Rendered images with source text
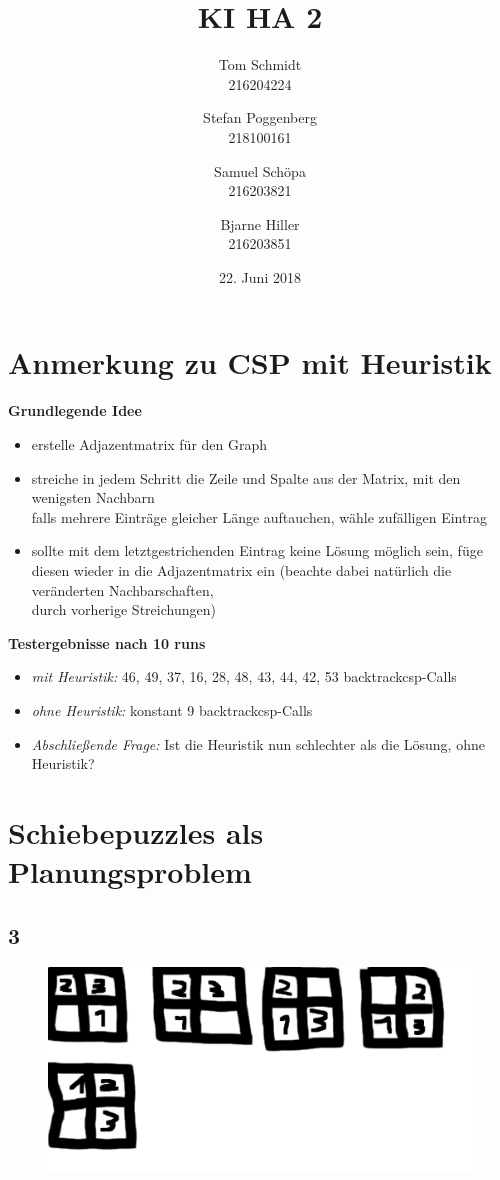 \documentclass[fleqn]{scrartcl}
\author{Tom Schmidt\\216204224 \and Stefan Poggenberg\\218100161 \and Samuel Schöpa\\216203821 \and Bjarne Hiller\\216203851}
\title{KI HA 2}
\date{22. Juni 2018}
\begin{document}
\maketitle

\section{Anmerkung zu CSP mit Heuristik}
\textbf{Grundlegende Idee}
\begin{itemize}
	\item erstelle Adjazentmatrix für den Graph
 	\item streiche in jedem Schritt die Zeile und Spalte aus der Matrix, mit den wenigsten Nachbarn \\
 	falls mehrere Einträge gleicher Länge auftauchen, wähle zufälligen Eintrag
	\item sollte mit dem letztgestrichenden Eintrag keine Lösung möglich sein, füge diesen wieder in die Adjazentmatrix ein (beachte dabei natürlich die veränderten Nachbarschaften, \\
durch vorherige Streichungen)	 
\end{itemize}
\textbf{Testergebnisse nach 10 runs}
\begin{itemize}
	\item \textit{mit Heuristik: } 46, 49, 37, 16, 28, 48, 43, 44, 42, 53  backtrackcsp-Calls
	\item \textit{ohne Heuristik: } konstant 9 backtrackcsp-Calls
	\item \textit{Abschließende Frage: } Ist die Heuristik nun schlechter als die Lösung, ohne Heuristik?
\end{itemize}

\section{Schiebepuzzles als Planungsproblem}
\subsection{3}
\begin{figure}[h!]
  \includegraphics[width=\linewidth]{a2/3.PNG}
\end{figure}
\end{document}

> [WORK TO BE COMPLETED]: Type the records out again in full, exactly, with each picture omitted.

> [TASK OUTPUT]:
 \documentclass[fleqn]{scrartcl}
\author{Tom Schmidt\\216204224 \and Stefan Poggenberg\\218100161 \and Samuel Schöpa\\216203821 \and Bjarne Hiller\\216203851}
\title{KI HA 2}
\date{22. Juni 2018}
\begin{document}
\maketitle

\section{Anmerkung zu CSP mit Heuristik}
\textbf{Grundlegende Idee}
\begin{itemize}
	\item erstelle Adjazentmatrix für den Graph
 	\item streiche in jedem Schritt die Zeile und Spalte aus der Matrix, mit den wenigsten Nachbarn \\
 	falls mehrere Einträge gleicher Länge auftauchen, wähle zufälligen Eintrag
	\item sollte mit dem letztgestrichenden Eintrag keine Lösung möglich sein, füge diesen wieder in die Adjazentmatrix ein (beachte dabei natürlich die veränderten Nachbarschaften, \\
durch vorherige Streichungen)	 
\end{itemize}
\textbf{Testergebnisse nach 10 runs}
\begin{itemize}
	\item \textit{mit Heuristik: } 46, 49, 37, 16, 28, 48, 43, 44, 42, 53  backtrackcsp-Calls
	\item \textit{ohne Heuristik: } konstant 9 backtrackcsp-Calls
	\item \textit{Abschließende Frage: } Ist die Heuristik nun schlechter als die Lösung, ohne Heuristik?
\end{itemize}

\section{Schiebepuzzles als Planungsproblem}
\subsection{3}
\begin{figure}[h!]
  \includegraphics[width=\linewidth]{a2/3.PNG}
\end{figure}
\end{document}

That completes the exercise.